The change came as the result of a lawsuit filed on behalf of a transgender employee of the University of Maryland.

Starting this month, transgender state employees in Maryland can access transition-related health care under the state insurance plans. Health insurance via Shutterstock

Starting this month, transgender state employees in Maryland can access transition-related health care under the state insurance plans. The change came as the result of a lawsuit filed on behalf of a transgender employee of the University of Maryland.

FreeState Legal, the firm representing the university employee, Sailor Holobaugh, publicly announced the decision on Tuesday, but the changes technically took effect earlier in the month.

“Maryland has moved one step closer to achieving full equality and justice for transgender Marylanders,” said Aaron Merki, executive director of FreeState Legal, in a press release.

Holobaugh, a clinical research assistant in the neurology department at the university, decided to file the lawsuit with FreeState after being denied coverage for a mastectomy, which he had already undergone and for which he had paid out of pocket—the total cost of the procedure was $6,500. The state denied coverage of the treatment based on an exclusion barring treatment “designed to alter an individual’s physical characteristics to those of the opposite sex.”

In the complaint, filed last November, FreeState alleges that the failure to cover the cost of the surgery amounts to gender discrimination, which is prohibited in Michigan.

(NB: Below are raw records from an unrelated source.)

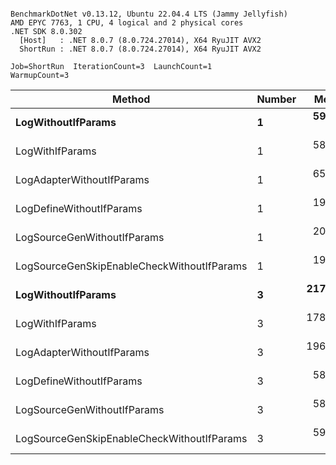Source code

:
 ```

BenchmarkDotNet v0.13.12, Ubuntu 22.04.4 LTS (Jammy Jellyfish)
AMD EPYC 7763, 1 CPU, 4 logical and 2 physical cores
.NET SDK 8.0.302
  [Host]   : .NET 8.0.7 (8.0.724.27014), X64 RyuJIT AVX2
  ShortRun : .NET 8.0.7 (8.0.724.27014), X64 RyuJIT AVX2

Job=ShortRun  IterationCount=3  LaunchCount=1  
WarmupCount=3  

```
| Method                                     | Number | Mean      | Error      | StdDev    | Min       | Max       | Gen0   | Allocated |
|------------------------------------------- |------- |----------:|-----------:|----------:|----------:|----------:|-------:|----------:|
| **LogWithoutIfParams**                         | **1**      |  **59.87 ns** |   **2.533 ns** |  **0.139 ns** |  **59.71 ns** |  **59.97 ns** | **0.0010** |      **88 B** |
| LogWithIfParams                            | 1      |  58.97 ns |   6.296 ns |  0.345 ns |  58.67 ns |  59.35 ns | 0.0010 |      88 B |
| LogAdapterWithoutIfParams                  | 1      |  65.80 ns |  19.944 ns |  1.093 ns |  64.68 ns |  66.87 ns | 0.0010 |      88 B |
| LogDefineWithoutIfParams                   | 1      |  19.96 ns |   2.388 ns |  0.131 ns |  19.87 ns |  20.11 ns |      - |         - |
| LogSourceGenWithoutIfParams                | 1      |  20.01 ns |   3.087 ns |  0.169 ns |  19.91 ns |  20.21 ns |      - |         - |
| LogSourceGenSkipEnableCheckWithoutIfParams | 1      |  19.14 ns |   0.152 ns |  0.008 ns |  19.13 ns |  19.14 ns |      - |         - |
| **LogWithoutIfParams**                         | **3**      | **217.72 ns** | **551.958 ns** | **30.255 ns** | **182.79 ns** | **235.52 ns** | **0.0031** |     **264 B** |
| LogWithIfParams                            | 3      | 178.06 ns |  57.866 ns |  3.172 ns | 176.06 ns | 181.72 ns | 0.0031 |     264 B |
| LogAdapterWithoutIfParams                  | 3      | 196.16 ns |   6.228 ns |  0.341 ns | 195.77 ns | 196.40 ns | 0.0031 |     264 B |
| LogDefineWithoutIfParams                   | 3      |  58.96 ns |   0.374 ns |  0.020 ns |  58.94 ns |  58.98 ns |      - |         - |
| LogSourceGenWithoutIfParams                | 3      |  58.41 ns |   2.672 ns |  0.146 ns |  58.28 ns |  58.57 ns |      - |         - |
| LogSourceGenSkipEnableCheckWithoutIfParams | 3      |  59.17 ns |   0.814 ns |  0.045 ns |  59.13 ns |  59.22 ns |      - |         - |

As part of the settlement agreement reached with Holobaugh this month, the state not only agreed to pay for the majority of the procedure’s cost, but also to remove the transgender exclusion it had used to justify its actions from all of its state employee health plans. In addition, the state agreed to add language to all insurance plans that guarantees coverage of transition care. Called the Gender Dysphoria Benefit, the provision ensures coverage of medically necessary treatment, “including hormone replacement therapy and a variety of surgical procedures,” according to FreeState.

The shift in policy makes Maryland only the third state in the country to allow coverage of transition-related care under state insurance plans. California and Oregon have similar policies.

In a press statement, Holobaugh said he is “thrilled that people who serve Maryland as State employees have increased access to services, and that they can extend these benefits to their dependents.”